Airport security in practice

When the panic button was pressed in the UK in August, the effects were seen here the next day, but did it have any lasting effect?

The small shop in our local airport doesn’t sell much wine or honey these days as it mainly sold those whilst people were wandering around after they’d checked their luggage. The wineries are none too pleased as there was a considerable amount of wine taken home as hand-luggage before the scare. A pilot who was staying with us recently thought that he’d be able to get his little case of wine onboard by showing his pilots license ’til I reminded him that the guys that flew the planes into the twin towers also had a pilots license.

I was expecting at least some increased level of security on my flight from Barcelona to Santiago but if anything the security was much lower than I’d been expecting. Thanks to the wonders of online check-in I was never even asked if I’d any sharp objects in my luggage, if I’d packed it myself, etc. In fact, the only contact that I had with anyone prior to boarding the plane was when someone had a fairly cursory glance at my passport just before I walked out onto the tarmac.

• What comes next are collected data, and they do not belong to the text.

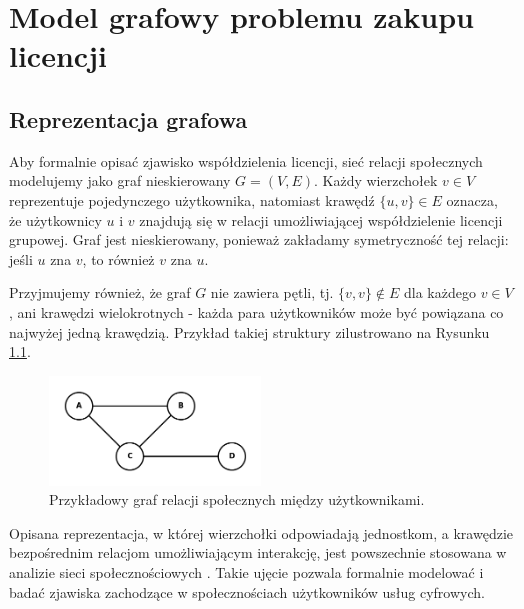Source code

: \chapter{Model grafowy problemu zakupu licencji}

\section{Reprezentacja grafowa}

Aby formalnie opisać zjawisko współdzielenia licencji, sieć relacji społecznych modelujemy jako graf nieskierowany \( G = (V, E) \). Każdy wierzchołek \( v \in V \) reprezentuje pojedynczego użytkownika, natomiast krawędź \( \{u, v\} \in E \) oznacza, że użytkownicy \( u \) i \( v \) znajdują się w relacji umożliwiającej współdzielenie licencji grupowej. Graf jest nieskierowany, ponieważ zakładamy symetryczność tej relacji: jeśli \( u \) zna \( v \), to również \( v \) zna \( u \).

Przyjmujemy również, że graf \( G \) nie zawiera pętli, tj. \( \{v, v\} \notin E \) dla każdego \( v \in V \), ani krawędzi wielokrotnych - każda para użytkowników może być powiązana co najwyżej jedną krawędzią. Przykład takiej struktury zilustrowano na Rysunku \ref{fig:social_graph}.

\begin{figure}[H]
    \centering
    \includegraphics[width=0.5\textwidth]{assets/graphmodelexample.png}
    \caption{Przykładowy graf relacji społecznych między użytkownikami.}
    \label{fig:social_graph}
\end{figure}

Opisana reprezentacja, w której wierzchołki odpowiadają jednostkom, a krawędzie bezpośrednim relacjom umożliwiającym interakcję, jest powszechnie stosowana w analizie sieci społecznościowych \cite{Brandes2004, NETTLETON20131}. Takie ujęcie pozwala formalnie modelować i badać zjawiska zachodzące w społecznościach użytkowników usług cyfrowych.

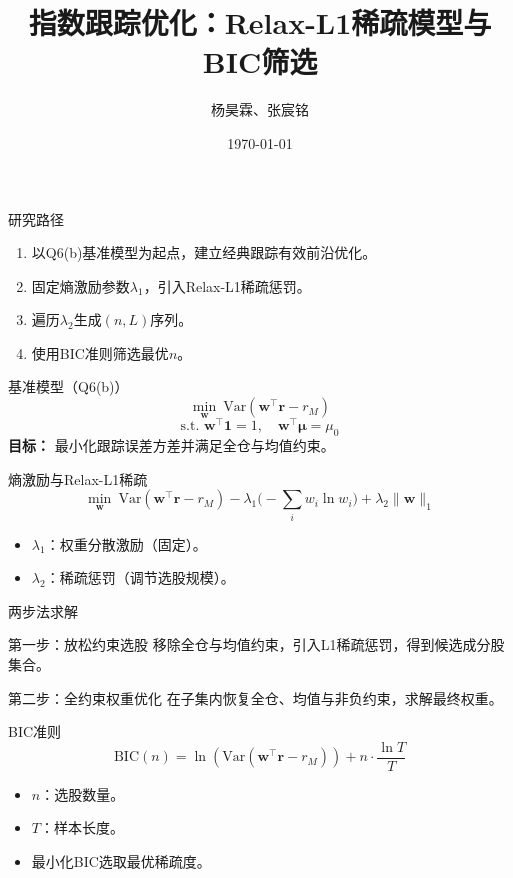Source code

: \documentclass[UTF8]{ctexbeamer}
\title{指数跟踪优化：Relax-L1稀疏模型与BIC筛选}
\author{杨昊霖、张宸铭}
\date{\today}
\begin{document}
\begin{frame}
  \titlepage
\end{frame}

\begin{frame}{研究路径}
  \begin{enumerate}
    \item 以Q6(b)基准模型为起点，建立经典跟踪有效前沿优化。
    \item 固定熵激励参数$\lambda_1$，引入Relax-L1稀疏惩罚。
    \item 遍历$\lambda_2$生成$(n,L)$序列。
    \item 使用BIC准则筛选最优$n$。
  \end{enumerate}
\end{frame}

\begin{frame}{基准模型（Q6(b)）}
  \[
  \min_{\boldsymbol{w}} \ \mathrm{Var}(\boldsymbol{w}^\top \boldsymbol{r} - r_M)
  \]
  \[
  \text{s.t. } \boldsymbol{w}^\top \boldsymbol{1} = 1,\quad \boldsymbol{w}^\top \boldsymbol{\mu} = \mu_0
  \]
  \vspace{0.3cm}
  \textbf{目标：} 最小化跟踪误差方差并满足全仓与均值约束。
\end{frame}

\begin{frame}{熵激励与Relax-L1稀疏}
  \[
  \min_{\boldsymbol{w}} \ \mathrm{Var}(\boldsymbol{w}^\top \boldsymbol{r} - r_M)
  - \lambda_1 \Big(-\sum_i w_i\ln w_i\Big) + \lambda_2 \|\boldsymbol{w}\|_1
  \]
  \begin{itemize}
    \item $\lambda_1$：权重分散激励（固定）。
    \item $\lambda_2$：稀疏惩罚（调节选股规模）。
  \end{itemize}
\end{frame}

\begin{frame}{两步法求解}
  \begin{block}{第一步：放松约束选股}
  移除全仓与均值约束，引入L1稀疏惩罚，得到候选成分股集合。
  \end{block}
  \begin{block}{第二步：全约束权重优化}
  在子集内恢复全仓、均值与非负约束，求解最终权重。
  \end{block}
\end{frame}

\begin{frame}{BIC准则}
  \[
  \mathrm{BIC}(n) = \ln(\mathrm{Var}(\boldsymbol{w}^\top \boldsymbol{r} - r_M)) + n\cdot \frac{\ln T}{T}
  \]
  \begin{itemize}
    \item $n$：选股数量。
    \item $T$：样本长度。
    \item 最小化BIC选取最优稀疏度。
  \end{itemize}
\end{frame}
\end{document}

What about the increased security in the UK airports though? Delays in flight arrivals are much more common as the increased security level means that minor discrepancies result in flights being held until the source is identified. Earlier in the week one of the flights was an hour late because someone had dropped their boarding card for instance. Is that crazy? No, because the effect of the error was that it looked like someone who should have been on board the flight actually wasn’t.

What doesn’t seem so sensible is the very arbitrary reduction in the maximum size of carryon luggage. Is it really a co-incidence that the size corresponds to that of a laptop bag? I doubt that very much. The other aspect is that it now takes much longer to collect luggage from flights as almost everyone has checked baggage these days (quite a nice little earner for the likes of Ryanair with their charge for checked luggage).

I also can’t see that the security staff will maintain their vigilance in picking out potential terrorists. In todays world what they will more than likely do is to stop and question anyone who looks Muslim. OK, I will grant that this tactic will presumably pick out a higher proportion of potential terrorists than just picking out people at random in that the threat is, in practical terms, originating from the Muslim world. However, it’s also going to alienate Muslims in general and it may well sway the views of some middle of the road Muslims towards the anti-west mind-set which isn’t in anyone’s interest.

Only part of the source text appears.